E, de repente, um monstro. Um monstro saltou à minha frente. Um monstro saído do nevoeiro saltou à minha frente. Dei um salto para trás. Assustei-me. Dei um salto para trás. A caneca de café na mão. A caneca de café saltou comigo. O café também saltou, por sua vez. E tombou sobre mim. Foda-se! disse alto. Foda-se! repeti. O café caiu-me em cima. Em cima de mim. Pela t-shirt. Pelas calças de fato-de-treino. Pelos pés descalços. Pelo chão limpo. Foda-se! disse outra vez ao sentir-me queimado pelo café. O monstro continuava aos saltos frente à janela. O monstro era o cão. O cão veio do nevoeiro. Escondido pelo nevoeiro. E saltou à minha frente. Do outro lado do vidro. Apanhou-me desprevenido. Assustei-me. Cabrão! disse, a pensar no cão. E via-o lá do outro lado do vidro aos saltos.

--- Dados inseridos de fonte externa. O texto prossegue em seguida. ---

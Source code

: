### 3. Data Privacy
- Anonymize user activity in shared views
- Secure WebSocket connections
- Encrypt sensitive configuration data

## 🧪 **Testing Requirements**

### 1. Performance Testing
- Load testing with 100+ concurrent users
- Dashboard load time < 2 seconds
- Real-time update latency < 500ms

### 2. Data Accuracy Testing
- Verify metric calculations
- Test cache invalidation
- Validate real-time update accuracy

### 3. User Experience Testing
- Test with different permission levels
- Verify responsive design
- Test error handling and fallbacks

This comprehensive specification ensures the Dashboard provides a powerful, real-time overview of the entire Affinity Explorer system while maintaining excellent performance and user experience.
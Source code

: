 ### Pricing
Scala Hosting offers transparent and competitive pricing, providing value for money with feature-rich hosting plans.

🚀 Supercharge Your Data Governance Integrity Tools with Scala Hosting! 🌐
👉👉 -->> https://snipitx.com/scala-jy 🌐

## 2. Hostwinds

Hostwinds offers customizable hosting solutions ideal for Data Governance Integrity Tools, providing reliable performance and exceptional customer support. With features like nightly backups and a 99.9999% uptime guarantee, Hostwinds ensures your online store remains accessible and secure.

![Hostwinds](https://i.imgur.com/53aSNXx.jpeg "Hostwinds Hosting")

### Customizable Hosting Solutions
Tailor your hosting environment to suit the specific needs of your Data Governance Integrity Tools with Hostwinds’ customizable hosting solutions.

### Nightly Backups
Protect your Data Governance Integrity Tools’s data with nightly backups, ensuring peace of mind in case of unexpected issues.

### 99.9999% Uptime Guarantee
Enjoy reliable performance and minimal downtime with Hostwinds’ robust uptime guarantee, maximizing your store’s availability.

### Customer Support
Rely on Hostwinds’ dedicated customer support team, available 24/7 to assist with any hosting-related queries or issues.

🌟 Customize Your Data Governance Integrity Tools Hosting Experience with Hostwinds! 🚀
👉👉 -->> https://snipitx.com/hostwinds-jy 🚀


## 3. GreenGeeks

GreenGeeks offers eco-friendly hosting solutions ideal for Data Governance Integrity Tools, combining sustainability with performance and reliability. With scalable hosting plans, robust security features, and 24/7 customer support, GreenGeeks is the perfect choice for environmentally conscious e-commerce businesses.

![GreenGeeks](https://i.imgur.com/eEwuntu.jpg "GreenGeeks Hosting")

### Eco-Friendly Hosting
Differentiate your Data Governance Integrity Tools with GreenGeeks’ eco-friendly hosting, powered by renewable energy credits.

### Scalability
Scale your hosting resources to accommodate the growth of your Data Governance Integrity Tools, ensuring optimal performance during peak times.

Larguei a caneca no lava-louça. Fui à dispensa buscar um balde e a esfregona. Despejei lá dentro uma medida de tampa de Sonasol Verde. Abri a torneira de água quente no lava-louça e enchi o balde. Depois fui lavar o chão da cozinha. Lavei o chão todo. Não ia deixar manchas. Não ia só lavar aquele pedaço sujo de café. Foi tudo. A cozinha toda. Lá fora o cão continuava a ladrar e a saltar em frente à janela. Queria comer, claro. O cabrão queria comer. Agora esperas!, disse-lhe através da janela fechada à espera que ele ouvisse e compreendesse.
Depois fui tomar banho.
Um duche quente.
Vesti-me. Quando regressei à cozinha, já não havia nevoeiro na rua. O cão já não estava a ladrar lá fora.
Saí à rua. Acendi um cigarro. Já via os pinheiros. Já via as laranjeiras cheias de laranjas. Pensei que mais tarde iria fazer um sumo de laranjas. Gosto de sumos de laranja. De laranjas a sério. Olhei mais lá para o fundo e já tinha de regresso o meu horizonte habitual. As montanhas. As montanhas verdes.
Ouvi vozes. Olhei a estrada, ao fundo do quintal. Ao portão. Duas mulheres. Duas mulheres com livros nas mãos. Duas mulheres, de calça e casaco. Mala a tira-colo e uns livros, ou revistas, presos pelos braços junto ao peito.
Testemunhas de Jeová, pensei.
Fiquei em silêncio. Deitei o cigarro fora. Voltei para casa. Ouvi a campainha a tocar. Mas não havia ninguém em casa. Só o cão. O cão que foi ladrar para o portão. Foi ladrar às Testemunhas de Jeová.